[DATA]:

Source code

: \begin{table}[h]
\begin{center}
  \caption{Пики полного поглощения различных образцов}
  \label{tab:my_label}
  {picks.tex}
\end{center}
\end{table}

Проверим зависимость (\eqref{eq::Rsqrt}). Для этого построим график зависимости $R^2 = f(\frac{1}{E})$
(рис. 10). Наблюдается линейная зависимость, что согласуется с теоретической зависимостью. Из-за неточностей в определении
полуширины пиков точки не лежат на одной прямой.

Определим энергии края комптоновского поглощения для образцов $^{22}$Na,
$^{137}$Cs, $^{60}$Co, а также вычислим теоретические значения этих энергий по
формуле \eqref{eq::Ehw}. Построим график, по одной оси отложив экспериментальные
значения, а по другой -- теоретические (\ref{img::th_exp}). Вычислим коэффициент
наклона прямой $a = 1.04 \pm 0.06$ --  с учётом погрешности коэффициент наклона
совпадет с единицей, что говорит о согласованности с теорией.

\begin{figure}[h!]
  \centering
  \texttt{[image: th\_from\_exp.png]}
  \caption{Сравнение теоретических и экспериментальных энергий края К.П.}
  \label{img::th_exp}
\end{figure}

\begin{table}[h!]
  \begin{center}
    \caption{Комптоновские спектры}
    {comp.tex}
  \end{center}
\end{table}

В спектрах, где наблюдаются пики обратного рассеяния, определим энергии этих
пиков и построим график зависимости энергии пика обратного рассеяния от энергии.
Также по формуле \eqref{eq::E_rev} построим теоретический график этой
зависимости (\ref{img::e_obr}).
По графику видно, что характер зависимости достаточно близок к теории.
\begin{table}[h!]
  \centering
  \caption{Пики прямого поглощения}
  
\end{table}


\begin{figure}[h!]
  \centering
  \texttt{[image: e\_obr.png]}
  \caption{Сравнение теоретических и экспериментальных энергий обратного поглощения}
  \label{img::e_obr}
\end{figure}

[WHAT THE TASK REQUIRES]: From the data above, output exactly the lines between the one containing "Для этого построим" and the one containing "пиков и построим", counting both of them.

[SOLUTION TO THE PROBLEM]:
Проверим зависимость (\eqref{eq::Rsqrt}). Для этого построим график зависимости $R^2 = f(\frac{1}{E})$
(рис. 10). Наблюдается линейная зависимость, что согласуется с теоретической зависимостью. Из-за неточностей в определении
полуширины пиков точки не лежат на одной прямой.

Определим энергии края комптоновского поглощения для образцов $^{22}$Na,
$^{137}$Cs, $^{60}$Co, а также вычислим теоретические значения этих энергий по
формуле \eqref{eq::Ehw}. Построим график, по одной оси отложив экспериментальные
значения, а по другой -- теоретические (\ref{img::th_exp}). Вычислим коэффициент
наклона прямой $a = 1.04 \pm 0.06$ --  с учётом погрешности коэффициент наклона
совпадет с единицей, что говорит о согласованности с теорией.

\begin{figure}[h!]
  \centering
  \texttt{[image: th\_from\_exp.png]}
  \caption{Сравнение теоретических и экспериментальных энергий края К.П.}
  \label{img::th_exp}
\end{figure}

\begin{table}[h!]
  \begin{center}
    \caption{Комптоновские спектры}
    {comp.tex}
  \end{center}
\end{table}

В спектрах, где наблюдаются пики обратного рассеяния, определим энергии этих
пиков и построим график зависимости энергии пика обратного рассеяния от энергии.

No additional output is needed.